Input material.
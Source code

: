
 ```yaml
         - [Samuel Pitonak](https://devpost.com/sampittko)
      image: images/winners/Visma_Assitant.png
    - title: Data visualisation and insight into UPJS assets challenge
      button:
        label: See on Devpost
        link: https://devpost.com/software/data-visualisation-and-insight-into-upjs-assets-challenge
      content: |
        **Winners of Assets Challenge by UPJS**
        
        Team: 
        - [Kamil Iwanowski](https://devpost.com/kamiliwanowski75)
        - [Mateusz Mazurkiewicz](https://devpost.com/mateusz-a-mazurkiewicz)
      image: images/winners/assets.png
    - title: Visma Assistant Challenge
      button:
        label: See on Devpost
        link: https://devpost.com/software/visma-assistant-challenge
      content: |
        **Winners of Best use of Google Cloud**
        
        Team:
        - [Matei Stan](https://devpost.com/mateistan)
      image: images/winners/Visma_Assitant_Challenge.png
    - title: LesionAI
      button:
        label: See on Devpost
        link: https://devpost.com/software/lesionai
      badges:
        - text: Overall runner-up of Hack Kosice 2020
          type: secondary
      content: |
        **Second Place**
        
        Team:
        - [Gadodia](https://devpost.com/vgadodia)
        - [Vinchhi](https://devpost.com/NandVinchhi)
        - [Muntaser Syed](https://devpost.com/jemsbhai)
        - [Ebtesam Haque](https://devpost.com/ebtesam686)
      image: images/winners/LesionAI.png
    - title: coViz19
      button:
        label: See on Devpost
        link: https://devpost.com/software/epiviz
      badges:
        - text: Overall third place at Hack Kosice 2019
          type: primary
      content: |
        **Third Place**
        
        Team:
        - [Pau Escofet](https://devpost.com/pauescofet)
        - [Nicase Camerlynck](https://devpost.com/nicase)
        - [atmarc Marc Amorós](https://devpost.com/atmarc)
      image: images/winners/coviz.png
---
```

* * *

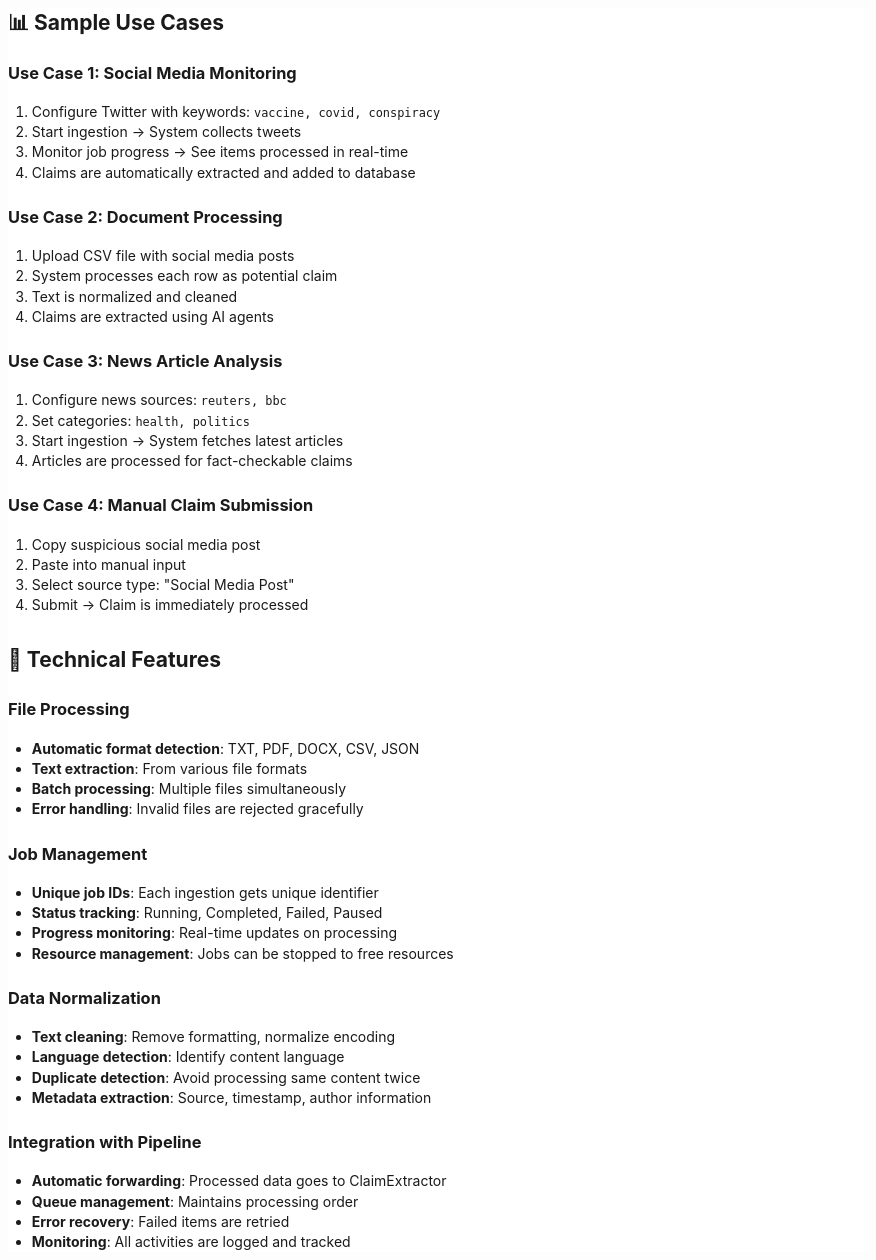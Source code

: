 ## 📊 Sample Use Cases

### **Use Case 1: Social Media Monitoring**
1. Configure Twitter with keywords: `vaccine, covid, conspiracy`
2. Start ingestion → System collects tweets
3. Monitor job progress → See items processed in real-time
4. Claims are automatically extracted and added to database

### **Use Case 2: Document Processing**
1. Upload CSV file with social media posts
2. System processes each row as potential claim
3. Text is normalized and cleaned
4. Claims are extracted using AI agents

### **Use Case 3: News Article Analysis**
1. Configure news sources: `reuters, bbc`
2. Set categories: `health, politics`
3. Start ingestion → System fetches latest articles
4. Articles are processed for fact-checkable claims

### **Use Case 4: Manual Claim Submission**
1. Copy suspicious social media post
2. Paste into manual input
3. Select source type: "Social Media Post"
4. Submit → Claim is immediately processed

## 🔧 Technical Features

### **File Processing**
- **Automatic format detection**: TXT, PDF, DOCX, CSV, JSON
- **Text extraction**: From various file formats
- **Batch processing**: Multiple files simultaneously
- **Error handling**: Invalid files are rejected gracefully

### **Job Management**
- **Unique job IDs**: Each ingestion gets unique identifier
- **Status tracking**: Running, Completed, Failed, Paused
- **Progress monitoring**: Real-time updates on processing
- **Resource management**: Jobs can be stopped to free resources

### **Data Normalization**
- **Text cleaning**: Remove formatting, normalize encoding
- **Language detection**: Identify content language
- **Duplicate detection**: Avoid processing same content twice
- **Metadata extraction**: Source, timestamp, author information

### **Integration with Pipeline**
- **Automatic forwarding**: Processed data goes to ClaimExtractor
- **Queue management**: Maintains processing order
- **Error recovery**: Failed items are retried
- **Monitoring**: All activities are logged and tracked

Directions for this task.
Throughout the material above, report each line holding the word "visualisation".

Response to this task.
    - title: Data visualisation and insight into UPJS assets challenge
        link: https://devpost.com/software/data-visualisation-and-insight-into-upjs-assets-challenge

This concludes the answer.